A análise do último pontificado ajuda a clarificar a resposta do catolicismo aos novos desafios do terceiro milénio. No que diz respeito ao papel mundial do Papado, João Paulo II foi um papa popular, convocou grandes massas e manipulou com mestria a cultura dos meios de comunicação social, através de mais de cem viagens internacionais, de mais de uma dúzia de encíclicas e inúmeros documentos. Foi um papa viajante e transbordante, com uma enorme força física e moral, capaz de tomar posições contra a corrente e com convicções claras. Daí o respeito que produziu em inúmeras pessoas, crentes ou não crentes. O papel de Roma como centro do catolicismo tinha de adquirir uma dimensão nova. O novo estilo de pontificado combina pluralidade e relativismo (próprios da pós-modernidade) com o reforço da ortodoxia e da identidade colectiva, que é o que mais preocupa às correntes tradicionalistas. Buscou uma circunscrição clara da especificidade católica, no contexto ecuménico duma sociedade planetária, de aceitação da pluralidade ao nível mundial e o fortalecimento da unidade no âmbito interno do catolicismo.
JP II na Polónia, com Lech Walesa |
Internacionalmente, este pontificado desempenhou um papel importante na queda do comunismo na Europa, mediou o conflito entre a Argentina e o Chile (1978), pronunciou-se contra a Guerra do Golfo (1991), do Kosovo (1999) e do Afeganistão (2001), denunciou a invasão do Iraque (2003), defendeu o Povo Palestiniano apesar de reconhecer o Estado de Israel (1994). Daí, a sua popularidade como agente da paz, o que lhe valeu ser proposto para Prémio Nobel. Politicamente, a sua postura foi clara. Não apoiou os cristãos comprometidos com governos de esquerda ou de influência comunista, como aconteceu na Nicarágua em 1983 e foi condescendente com ditaduras de direita, como a de Pinochet (1987) ou a da Argentina, com Videla (1982), recusando condenar explicitamente estes regimes. Exerceu actividade política na Polónia e reconheceu, em seguida, o Estado croata católico (1991). A política internacional do Vaticano nunca foi neutral, tendo sido mais condescendente com a direita capitalista do que com os governos socialistas. Porém mostrou-se com autonomia própria e com capacidade crítica face às grandes potências.

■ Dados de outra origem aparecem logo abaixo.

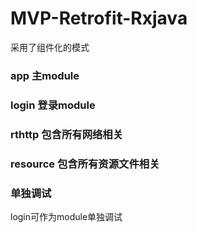 # MVP-Retrofit-Rxjava
采用了组件化的模式

### app 主module
### login 登录module
### rthttp 包含所有网络相关
### resource 包含所有资源文件相关

### 单独调试
login可作为module单独调试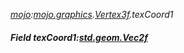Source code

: _[mojo](../../modules/mojo/mojo-module.md):[mojo.graphics](../../modules/mojo/mojo-graphics.md).[Vertex3f](../../modules/mojo/mojo-graphics-vertex3f.md).texCoord1_
##### Field texCoord1:[std.geom.Vec2f](../../modules/std/std-geom-vec2f.md)
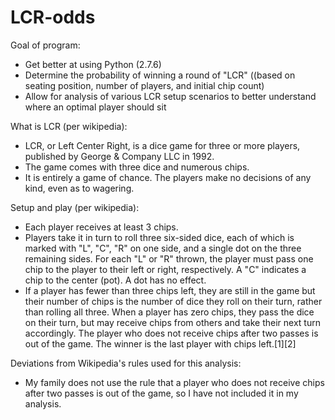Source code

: # LCR-odds

Goal of program:
- Get better at using Python (2.7.6)
- Determine the probability of winning a round of "LCR" ((based on seating position, number of players, and initial chip count)
- Allow for analysis of various LCR setup scenarios to better understand where an optimal player should sit

What is LCR (per wikipedia):
- LCR, or Left Center Right, is a dice game for three or more players, published by George & Company LLC in 1992.
- The game comes with three dice and numerous chips.
- It is entirely a game of chance. The players make no decisions of any kind, even as to wagering.

Setup and play (per wikipedia):
- Each player receives at least 3 chips. 
- Players take it in turn to roll three six-sided dice, each of which is marked with "L", "C", "R" on one side, and a single dot on the three remaining sides. For each "L" or "R" thrown, the player must pass one chip to the player to their left or right, respectively. A "C" indicates a chip to the center (pot). A dot has no effect.
- If a player has fewer than three chips left, they are still in the game but their number of chips is the number of dice they roll on their turn, rather than rolling all three. When a player has zero chips, they pass the dice on their turn, but may receive chips from others and take their next turn accordingly. The player who does not receive chips after two passes is out of the game. The winner is the last player with chips left.[1][2]

Deviations from Wikipedia's rules used for this analysis:
- My family does not use the rule that a player who does not receive chips after two passes is out of the game, so I have not included it in my analysis.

Nos fora internacionais alinhou ao lado de regimes autoritários, incluindo os islâmicos e comunistas, para opor-se ao controlo da natalidade, às medidas profilácticas contra a Sida, às pretensões dos homossexuais e a mudanças no modelo tradicional da família. A sua política de alianças foi marcada por uma clara identificação com a teologia e moral católicas, contudo aliou-se a governos, os mais antagónicos entre si possível, desde que defendessem, em pontos concretos, políticas favoráveis ao Vaticano. Nos fora internacionais, sempre defendeu a moral tradicional. A sua atitude restritiva em matéria moral influenciou também as questões jurídicas. Foi durante o seu pontificado que o número de convenções das Nações Unidas que não foram ratificados pelo Vaticano mais subiu, o mesmo acontecendo com muitos acordos sobre os direitos humanos. O papel internacional do Vaticano cresceu na segunda metade do século XX e o Papado alcançou uma enorme influência internacional, conferindo ao catolicismo uma capacidade de resposta a nível mundial que faltou a outras confissões cristãs.
Cúria romana |
Contudo, criticou-se a abstracção da sua doutrina social, o tom vago das suas denúncias dos governos ocidentais e dos fora internacionais. Os escândalos financeiros, como o do Instituto das Obras Religiosas, com Marcinkus (1981) e o do Banco Ambrosiano, com Calvi (1982), fragilizaram o seu pontificado. Na Nova Constituição Política do Estado do Vaticano (2001) manteve a concentração dos poderes judicial, legislativo e executivo na mesma figura, sem separar o Pontífice do Chefe de Estado. O Vaticano, ao nível constitucional, é um dos últimos governos absolutistas do mundo, sem separação de poderes, e sem constituição democrática.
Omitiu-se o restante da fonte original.